*Dataset content*:
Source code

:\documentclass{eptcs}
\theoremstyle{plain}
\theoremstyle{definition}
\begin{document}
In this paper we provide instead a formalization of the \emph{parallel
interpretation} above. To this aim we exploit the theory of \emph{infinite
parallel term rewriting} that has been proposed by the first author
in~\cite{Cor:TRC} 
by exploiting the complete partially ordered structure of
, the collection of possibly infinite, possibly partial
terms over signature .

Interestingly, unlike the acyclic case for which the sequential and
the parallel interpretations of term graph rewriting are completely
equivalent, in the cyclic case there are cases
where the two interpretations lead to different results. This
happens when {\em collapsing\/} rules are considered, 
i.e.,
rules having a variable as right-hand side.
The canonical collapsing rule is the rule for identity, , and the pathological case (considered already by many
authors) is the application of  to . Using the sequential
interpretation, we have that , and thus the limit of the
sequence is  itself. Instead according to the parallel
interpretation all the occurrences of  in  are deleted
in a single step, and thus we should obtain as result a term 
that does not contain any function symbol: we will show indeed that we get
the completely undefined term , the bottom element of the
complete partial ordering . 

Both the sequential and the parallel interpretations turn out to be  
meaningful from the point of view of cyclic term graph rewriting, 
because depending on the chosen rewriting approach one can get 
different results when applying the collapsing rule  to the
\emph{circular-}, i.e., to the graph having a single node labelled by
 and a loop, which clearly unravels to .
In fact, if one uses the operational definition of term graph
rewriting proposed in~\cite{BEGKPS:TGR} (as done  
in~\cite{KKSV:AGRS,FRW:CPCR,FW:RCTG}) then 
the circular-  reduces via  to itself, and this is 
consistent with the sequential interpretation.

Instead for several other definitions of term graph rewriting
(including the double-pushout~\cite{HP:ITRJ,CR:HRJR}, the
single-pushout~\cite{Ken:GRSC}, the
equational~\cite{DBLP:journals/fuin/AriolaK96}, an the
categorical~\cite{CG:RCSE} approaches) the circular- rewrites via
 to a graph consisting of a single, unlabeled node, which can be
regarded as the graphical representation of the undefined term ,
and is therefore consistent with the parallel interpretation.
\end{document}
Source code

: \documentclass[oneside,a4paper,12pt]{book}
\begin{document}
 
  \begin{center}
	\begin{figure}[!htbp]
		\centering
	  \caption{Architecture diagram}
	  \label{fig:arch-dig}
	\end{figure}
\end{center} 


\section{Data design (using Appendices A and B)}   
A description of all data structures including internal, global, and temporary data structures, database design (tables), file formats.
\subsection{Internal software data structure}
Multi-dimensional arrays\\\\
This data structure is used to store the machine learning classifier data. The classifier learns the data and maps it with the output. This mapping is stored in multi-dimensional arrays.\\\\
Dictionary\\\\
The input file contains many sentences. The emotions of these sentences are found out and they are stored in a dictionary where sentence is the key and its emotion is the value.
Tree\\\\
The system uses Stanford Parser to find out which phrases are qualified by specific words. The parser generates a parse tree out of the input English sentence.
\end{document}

*What you are asked to do*: The entries above hold the needed span. Transcribe exactly the lines from the one with "infinite, possibly partial" to the one with "complete partial ordering .", both included.

*Exercise output*:
, the collection of possibly infinite, possibly partial
terms over signature .

Interestingly, unlike the acyclic case for which the sequential and
the parallel interpretations of term graph rewriting are completely
equivalent, in the cyclic case there are cases
where the two interpretations lead to different results. This
happens when {\em collapsing\/} rules are considered, 
i.e.,
rules having a variable as right-hand side.
The canonical collapsing rule is the rule for identity, , and the pathological case (considered already by many
authors) is the application of  to . Using the sequential
interpretation, we have that , and thus the limit of the
sequence is  itself. Instead according to the parallel
interpretation all the occurrences of  in  are deleted
in a single step, and thus we should obtain as result a term 
that does not contain any function symbol: we will show indeed that we get
the completely undefined term , the bottom element of the
complete partial ordering . 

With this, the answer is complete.